Question

The complementary function of $({D^2} + 1)y = {e^{2x}}$ is:
$A.(Ax + B){e^x} \\\ B.A\cos x + B\sin x \\\ C.(Ax + B){e^{2x}} \\\ D.(Ax + B){e^{ - x}} \\\$

Answer 1

Hint: Use auxiliary equation concept and ${y_c} = {e^{ax}}(A\cos \beta x + B\sin \beta x)$to find the complementary function of $({D^2} + 1)y = {e^{2x}}$.
Auxiliary equation is an equation with one variable and equated to zero, which is derived from a given linear differential equation and in which the coefficient and power of the variable in each term correspond to the coefficient and order of a derivative in the original equation.
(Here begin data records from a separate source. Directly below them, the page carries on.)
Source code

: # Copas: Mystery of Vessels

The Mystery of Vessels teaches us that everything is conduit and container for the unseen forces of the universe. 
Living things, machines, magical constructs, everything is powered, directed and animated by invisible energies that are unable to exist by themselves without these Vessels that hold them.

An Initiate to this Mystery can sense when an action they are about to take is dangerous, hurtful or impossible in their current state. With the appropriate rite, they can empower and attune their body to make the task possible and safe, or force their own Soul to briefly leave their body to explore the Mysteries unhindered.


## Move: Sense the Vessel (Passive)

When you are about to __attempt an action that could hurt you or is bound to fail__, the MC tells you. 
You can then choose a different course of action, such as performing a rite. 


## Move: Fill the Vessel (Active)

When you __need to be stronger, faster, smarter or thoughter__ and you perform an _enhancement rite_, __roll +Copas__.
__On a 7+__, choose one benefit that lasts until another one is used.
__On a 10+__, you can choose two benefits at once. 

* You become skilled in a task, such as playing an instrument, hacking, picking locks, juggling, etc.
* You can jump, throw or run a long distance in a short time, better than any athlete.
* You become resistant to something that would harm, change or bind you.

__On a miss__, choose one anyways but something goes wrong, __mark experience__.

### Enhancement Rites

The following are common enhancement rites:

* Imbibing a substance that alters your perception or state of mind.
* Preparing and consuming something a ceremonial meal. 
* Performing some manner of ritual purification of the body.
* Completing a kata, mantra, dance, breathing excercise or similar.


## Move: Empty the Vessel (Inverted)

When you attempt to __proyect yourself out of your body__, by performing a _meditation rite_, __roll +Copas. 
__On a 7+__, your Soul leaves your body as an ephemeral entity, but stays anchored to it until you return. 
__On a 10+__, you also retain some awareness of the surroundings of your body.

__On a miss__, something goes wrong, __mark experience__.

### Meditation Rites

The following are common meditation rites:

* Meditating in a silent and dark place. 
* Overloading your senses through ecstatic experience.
Complete step-by-step answer:
Hence, the auxiliary equation of above differential equation is $({D^2} + 1)y = 0$
For complementary function let $D = m$
Hence, $\Rightarrow ({m^2} + 1)y = 0$
OR
$\Rightarrow {m^2} + 1 = 0 \\\ \Rightarrow {m^2} = - 1 \\\$
$\Rightarrow$ $m = \sqrt { - 1} = \pm i$
Since the roots are complex , so by formula ${y_c} = {e^{ax}}(A\cos \beta x + B\sin \beta x)$
Where , $a = 0$and $\beta = 1$
Hence , by substituting the values in the formula we get
${y_c} = (A\cos x + B\cos x)$

Note: It is advisable to remember various characteristic roots and their formulas to save time. Eventually it will be difficult to mug up every formula but with practice things get easier.